Only lines that contain the word "ermöglicht" are to be returned from the data below.
|---|
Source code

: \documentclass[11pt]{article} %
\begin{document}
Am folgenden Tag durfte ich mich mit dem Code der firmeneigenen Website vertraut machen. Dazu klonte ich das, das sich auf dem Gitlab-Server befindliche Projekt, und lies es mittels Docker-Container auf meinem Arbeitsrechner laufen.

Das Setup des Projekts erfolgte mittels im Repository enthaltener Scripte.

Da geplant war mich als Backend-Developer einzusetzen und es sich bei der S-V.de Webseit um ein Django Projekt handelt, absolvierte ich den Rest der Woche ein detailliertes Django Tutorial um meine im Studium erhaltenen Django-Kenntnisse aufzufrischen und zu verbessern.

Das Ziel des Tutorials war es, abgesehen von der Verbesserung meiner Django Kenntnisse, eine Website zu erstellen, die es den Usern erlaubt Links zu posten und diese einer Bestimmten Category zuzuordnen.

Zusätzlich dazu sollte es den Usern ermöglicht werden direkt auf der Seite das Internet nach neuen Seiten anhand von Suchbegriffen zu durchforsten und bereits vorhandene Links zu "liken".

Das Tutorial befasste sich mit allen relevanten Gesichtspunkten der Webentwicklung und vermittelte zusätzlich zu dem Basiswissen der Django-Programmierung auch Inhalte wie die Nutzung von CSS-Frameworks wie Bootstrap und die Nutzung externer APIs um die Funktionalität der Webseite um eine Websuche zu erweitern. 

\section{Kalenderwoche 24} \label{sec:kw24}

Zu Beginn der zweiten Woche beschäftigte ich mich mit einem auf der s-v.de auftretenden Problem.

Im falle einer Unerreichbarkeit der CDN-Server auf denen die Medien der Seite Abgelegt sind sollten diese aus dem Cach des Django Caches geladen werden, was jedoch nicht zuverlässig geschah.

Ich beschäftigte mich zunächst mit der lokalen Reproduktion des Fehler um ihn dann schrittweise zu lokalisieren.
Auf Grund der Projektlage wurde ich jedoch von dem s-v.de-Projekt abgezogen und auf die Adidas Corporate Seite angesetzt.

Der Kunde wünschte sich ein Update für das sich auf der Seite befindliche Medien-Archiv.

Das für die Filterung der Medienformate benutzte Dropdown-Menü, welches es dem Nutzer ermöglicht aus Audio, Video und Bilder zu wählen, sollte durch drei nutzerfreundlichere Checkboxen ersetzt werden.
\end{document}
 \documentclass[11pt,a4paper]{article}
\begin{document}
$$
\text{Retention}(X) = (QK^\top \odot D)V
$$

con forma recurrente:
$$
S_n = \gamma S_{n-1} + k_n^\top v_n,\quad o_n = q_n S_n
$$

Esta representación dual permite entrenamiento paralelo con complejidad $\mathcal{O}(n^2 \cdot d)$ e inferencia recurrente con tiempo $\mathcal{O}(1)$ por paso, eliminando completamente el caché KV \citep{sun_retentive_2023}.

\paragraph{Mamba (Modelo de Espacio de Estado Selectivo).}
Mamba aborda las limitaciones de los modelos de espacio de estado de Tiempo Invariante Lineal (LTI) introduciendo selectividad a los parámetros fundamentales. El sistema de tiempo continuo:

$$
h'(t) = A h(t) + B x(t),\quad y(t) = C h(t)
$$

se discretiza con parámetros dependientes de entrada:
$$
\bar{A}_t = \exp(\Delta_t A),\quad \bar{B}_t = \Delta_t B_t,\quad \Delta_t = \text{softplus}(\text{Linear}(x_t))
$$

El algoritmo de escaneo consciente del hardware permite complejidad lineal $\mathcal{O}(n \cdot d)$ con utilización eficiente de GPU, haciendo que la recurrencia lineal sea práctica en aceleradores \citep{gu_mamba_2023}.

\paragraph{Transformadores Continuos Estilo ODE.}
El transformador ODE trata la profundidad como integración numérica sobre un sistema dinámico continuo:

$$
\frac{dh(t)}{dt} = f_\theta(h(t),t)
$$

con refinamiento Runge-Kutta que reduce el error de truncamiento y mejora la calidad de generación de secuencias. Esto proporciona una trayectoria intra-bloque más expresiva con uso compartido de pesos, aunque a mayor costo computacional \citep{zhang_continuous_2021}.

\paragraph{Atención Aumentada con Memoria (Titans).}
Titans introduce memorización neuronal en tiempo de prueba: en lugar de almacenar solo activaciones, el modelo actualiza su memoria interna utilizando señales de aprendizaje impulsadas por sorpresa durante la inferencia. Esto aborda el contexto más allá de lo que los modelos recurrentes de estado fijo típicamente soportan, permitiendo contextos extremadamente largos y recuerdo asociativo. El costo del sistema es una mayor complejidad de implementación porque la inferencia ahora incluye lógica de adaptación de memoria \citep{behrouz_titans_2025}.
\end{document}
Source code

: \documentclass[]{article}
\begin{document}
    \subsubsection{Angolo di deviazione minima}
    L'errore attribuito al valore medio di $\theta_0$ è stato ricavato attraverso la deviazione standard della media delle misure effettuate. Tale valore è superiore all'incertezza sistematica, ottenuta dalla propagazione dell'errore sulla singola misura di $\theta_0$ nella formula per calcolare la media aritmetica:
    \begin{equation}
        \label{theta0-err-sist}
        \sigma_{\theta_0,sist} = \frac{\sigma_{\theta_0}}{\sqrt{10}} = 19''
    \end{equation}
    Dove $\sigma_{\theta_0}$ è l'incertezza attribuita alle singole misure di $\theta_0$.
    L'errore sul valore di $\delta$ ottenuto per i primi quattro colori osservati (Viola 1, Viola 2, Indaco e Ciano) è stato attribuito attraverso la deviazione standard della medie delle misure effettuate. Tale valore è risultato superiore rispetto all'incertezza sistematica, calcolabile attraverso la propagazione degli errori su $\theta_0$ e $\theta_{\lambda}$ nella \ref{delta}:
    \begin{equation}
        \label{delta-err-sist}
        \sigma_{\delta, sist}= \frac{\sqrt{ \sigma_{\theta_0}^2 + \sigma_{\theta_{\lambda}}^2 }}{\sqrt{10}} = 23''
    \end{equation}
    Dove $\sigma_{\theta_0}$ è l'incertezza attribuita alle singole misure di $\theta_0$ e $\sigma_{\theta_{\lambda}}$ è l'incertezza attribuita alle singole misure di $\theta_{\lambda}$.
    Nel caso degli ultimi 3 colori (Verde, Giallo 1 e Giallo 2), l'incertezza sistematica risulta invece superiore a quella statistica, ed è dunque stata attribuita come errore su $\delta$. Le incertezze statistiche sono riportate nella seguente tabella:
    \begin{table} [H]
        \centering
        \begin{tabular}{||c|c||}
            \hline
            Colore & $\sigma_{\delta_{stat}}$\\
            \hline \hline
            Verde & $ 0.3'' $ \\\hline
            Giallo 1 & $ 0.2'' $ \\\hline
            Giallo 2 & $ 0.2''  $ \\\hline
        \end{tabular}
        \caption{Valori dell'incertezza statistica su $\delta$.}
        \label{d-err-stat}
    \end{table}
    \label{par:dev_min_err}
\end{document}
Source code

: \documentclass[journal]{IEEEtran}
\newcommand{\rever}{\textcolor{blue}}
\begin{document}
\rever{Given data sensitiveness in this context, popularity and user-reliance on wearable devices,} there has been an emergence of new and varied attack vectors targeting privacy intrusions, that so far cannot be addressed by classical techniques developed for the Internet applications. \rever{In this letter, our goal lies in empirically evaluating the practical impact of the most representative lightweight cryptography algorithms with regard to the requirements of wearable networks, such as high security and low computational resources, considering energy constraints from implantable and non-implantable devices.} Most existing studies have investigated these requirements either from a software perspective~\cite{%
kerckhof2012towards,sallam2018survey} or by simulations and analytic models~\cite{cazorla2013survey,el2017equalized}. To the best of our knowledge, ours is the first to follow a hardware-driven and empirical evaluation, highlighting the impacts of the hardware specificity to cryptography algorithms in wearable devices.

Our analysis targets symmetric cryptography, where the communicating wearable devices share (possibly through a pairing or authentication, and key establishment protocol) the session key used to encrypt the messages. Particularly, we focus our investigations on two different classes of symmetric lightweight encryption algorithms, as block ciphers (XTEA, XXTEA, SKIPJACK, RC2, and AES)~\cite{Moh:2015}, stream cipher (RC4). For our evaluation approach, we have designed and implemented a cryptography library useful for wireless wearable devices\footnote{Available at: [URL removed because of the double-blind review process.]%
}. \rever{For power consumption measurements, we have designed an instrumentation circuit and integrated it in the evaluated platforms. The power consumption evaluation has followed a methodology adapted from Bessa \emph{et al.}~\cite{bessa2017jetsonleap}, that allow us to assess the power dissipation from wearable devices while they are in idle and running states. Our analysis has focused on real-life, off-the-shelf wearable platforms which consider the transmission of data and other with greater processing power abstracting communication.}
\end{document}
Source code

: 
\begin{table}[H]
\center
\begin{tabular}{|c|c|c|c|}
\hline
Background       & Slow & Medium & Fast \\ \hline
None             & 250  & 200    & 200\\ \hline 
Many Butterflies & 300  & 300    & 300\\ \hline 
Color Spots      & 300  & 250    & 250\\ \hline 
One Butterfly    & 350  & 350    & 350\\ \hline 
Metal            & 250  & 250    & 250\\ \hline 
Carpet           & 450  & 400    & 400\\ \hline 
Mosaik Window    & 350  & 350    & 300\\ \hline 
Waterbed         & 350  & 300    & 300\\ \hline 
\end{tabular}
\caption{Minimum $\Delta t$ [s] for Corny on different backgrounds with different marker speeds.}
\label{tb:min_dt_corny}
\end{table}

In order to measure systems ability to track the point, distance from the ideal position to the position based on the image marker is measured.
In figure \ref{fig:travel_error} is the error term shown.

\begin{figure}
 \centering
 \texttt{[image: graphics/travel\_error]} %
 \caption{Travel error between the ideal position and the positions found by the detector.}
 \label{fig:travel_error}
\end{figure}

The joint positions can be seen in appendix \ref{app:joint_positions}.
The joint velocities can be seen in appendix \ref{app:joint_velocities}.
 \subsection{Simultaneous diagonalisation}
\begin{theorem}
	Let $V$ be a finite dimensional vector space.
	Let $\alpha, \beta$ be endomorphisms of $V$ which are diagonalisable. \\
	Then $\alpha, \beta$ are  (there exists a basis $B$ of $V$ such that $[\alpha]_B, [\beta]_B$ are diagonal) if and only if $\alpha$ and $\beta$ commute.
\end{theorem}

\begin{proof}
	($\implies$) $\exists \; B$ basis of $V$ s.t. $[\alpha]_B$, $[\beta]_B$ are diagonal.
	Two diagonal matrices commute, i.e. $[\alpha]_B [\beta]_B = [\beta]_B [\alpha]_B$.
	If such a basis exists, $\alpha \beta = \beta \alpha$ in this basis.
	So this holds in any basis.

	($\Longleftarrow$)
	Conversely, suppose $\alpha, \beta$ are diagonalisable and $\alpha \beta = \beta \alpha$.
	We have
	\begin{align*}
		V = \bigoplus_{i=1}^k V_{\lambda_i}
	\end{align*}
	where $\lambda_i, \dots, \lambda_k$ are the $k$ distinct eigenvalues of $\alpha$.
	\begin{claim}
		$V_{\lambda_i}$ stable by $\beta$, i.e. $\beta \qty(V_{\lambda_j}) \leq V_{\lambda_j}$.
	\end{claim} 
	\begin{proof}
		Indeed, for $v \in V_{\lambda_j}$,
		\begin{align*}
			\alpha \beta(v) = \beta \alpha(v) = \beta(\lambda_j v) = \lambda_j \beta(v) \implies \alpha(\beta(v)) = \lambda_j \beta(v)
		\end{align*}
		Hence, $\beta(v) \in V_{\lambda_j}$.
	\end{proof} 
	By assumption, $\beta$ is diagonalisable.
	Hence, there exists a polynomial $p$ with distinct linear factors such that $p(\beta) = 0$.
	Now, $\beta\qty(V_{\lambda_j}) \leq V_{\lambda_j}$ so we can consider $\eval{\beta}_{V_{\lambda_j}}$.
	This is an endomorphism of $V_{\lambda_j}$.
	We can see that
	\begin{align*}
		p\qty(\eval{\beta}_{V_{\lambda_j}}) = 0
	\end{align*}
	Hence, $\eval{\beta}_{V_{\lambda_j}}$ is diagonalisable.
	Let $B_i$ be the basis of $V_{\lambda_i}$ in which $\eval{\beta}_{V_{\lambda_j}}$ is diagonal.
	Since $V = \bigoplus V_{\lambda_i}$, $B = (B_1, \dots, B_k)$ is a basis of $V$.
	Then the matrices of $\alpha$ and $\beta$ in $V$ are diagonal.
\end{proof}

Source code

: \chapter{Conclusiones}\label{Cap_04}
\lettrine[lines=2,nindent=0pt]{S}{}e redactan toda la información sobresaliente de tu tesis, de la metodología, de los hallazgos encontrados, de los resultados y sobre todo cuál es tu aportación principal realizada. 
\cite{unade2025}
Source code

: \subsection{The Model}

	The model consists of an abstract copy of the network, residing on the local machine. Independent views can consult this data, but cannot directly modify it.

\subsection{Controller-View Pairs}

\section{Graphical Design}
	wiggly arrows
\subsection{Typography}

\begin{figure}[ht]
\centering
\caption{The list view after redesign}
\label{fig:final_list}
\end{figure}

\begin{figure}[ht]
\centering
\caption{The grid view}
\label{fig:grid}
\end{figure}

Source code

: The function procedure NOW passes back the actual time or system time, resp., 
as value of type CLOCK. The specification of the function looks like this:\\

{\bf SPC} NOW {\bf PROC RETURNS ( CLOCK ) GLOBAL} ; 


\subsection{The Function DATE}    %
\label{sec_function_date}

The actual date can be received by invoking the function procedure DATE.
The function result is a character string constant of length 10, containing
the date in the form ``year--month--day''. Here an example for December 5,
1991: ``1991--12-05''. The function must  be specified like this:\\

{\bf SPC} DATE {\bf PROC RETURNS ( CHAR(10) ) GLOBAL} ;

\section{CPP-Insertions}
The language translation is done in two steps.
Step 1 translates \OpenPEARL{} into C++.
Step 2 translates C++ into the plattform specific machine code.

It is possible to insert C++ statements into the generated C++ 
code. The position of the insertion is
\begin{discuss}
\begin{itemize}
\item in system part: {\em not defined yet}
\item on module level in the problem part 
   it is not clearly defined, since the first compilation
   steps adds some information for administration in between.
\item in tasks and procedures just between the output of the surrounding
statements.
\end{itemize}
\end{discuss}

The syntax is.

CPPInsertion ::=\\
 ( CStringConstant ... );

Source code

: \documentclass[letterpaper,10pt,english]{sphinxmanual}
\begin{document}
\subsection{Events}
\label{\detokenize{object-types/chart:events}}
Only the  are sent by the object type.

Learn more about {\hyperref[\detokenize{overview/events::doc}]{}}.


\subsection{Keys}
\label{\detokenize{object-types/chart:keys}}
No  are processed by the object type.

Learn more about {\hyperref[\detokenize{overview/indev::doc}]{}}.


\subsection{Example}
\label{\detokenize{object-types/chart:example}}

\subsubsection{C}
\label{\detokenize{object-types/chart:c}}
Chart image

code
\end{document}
|---|
> Task result:
Zusätzlich dazu sollte es den Usern ermöglicht werden direkt auf der Seite das Internet nach neuen Seiten anhand von Suchbegriffen zu durchforsten und bereits vorhandene Links zu "liken".
Das für die Filterung der Medienformate benutzte Dropdown-Menü, welches es dem Nutzer ermöglicht aus Audio, Video und Bilder zu wählen, sollte durch drei nutzerfreundlichere Checkboxen ersetzt werden.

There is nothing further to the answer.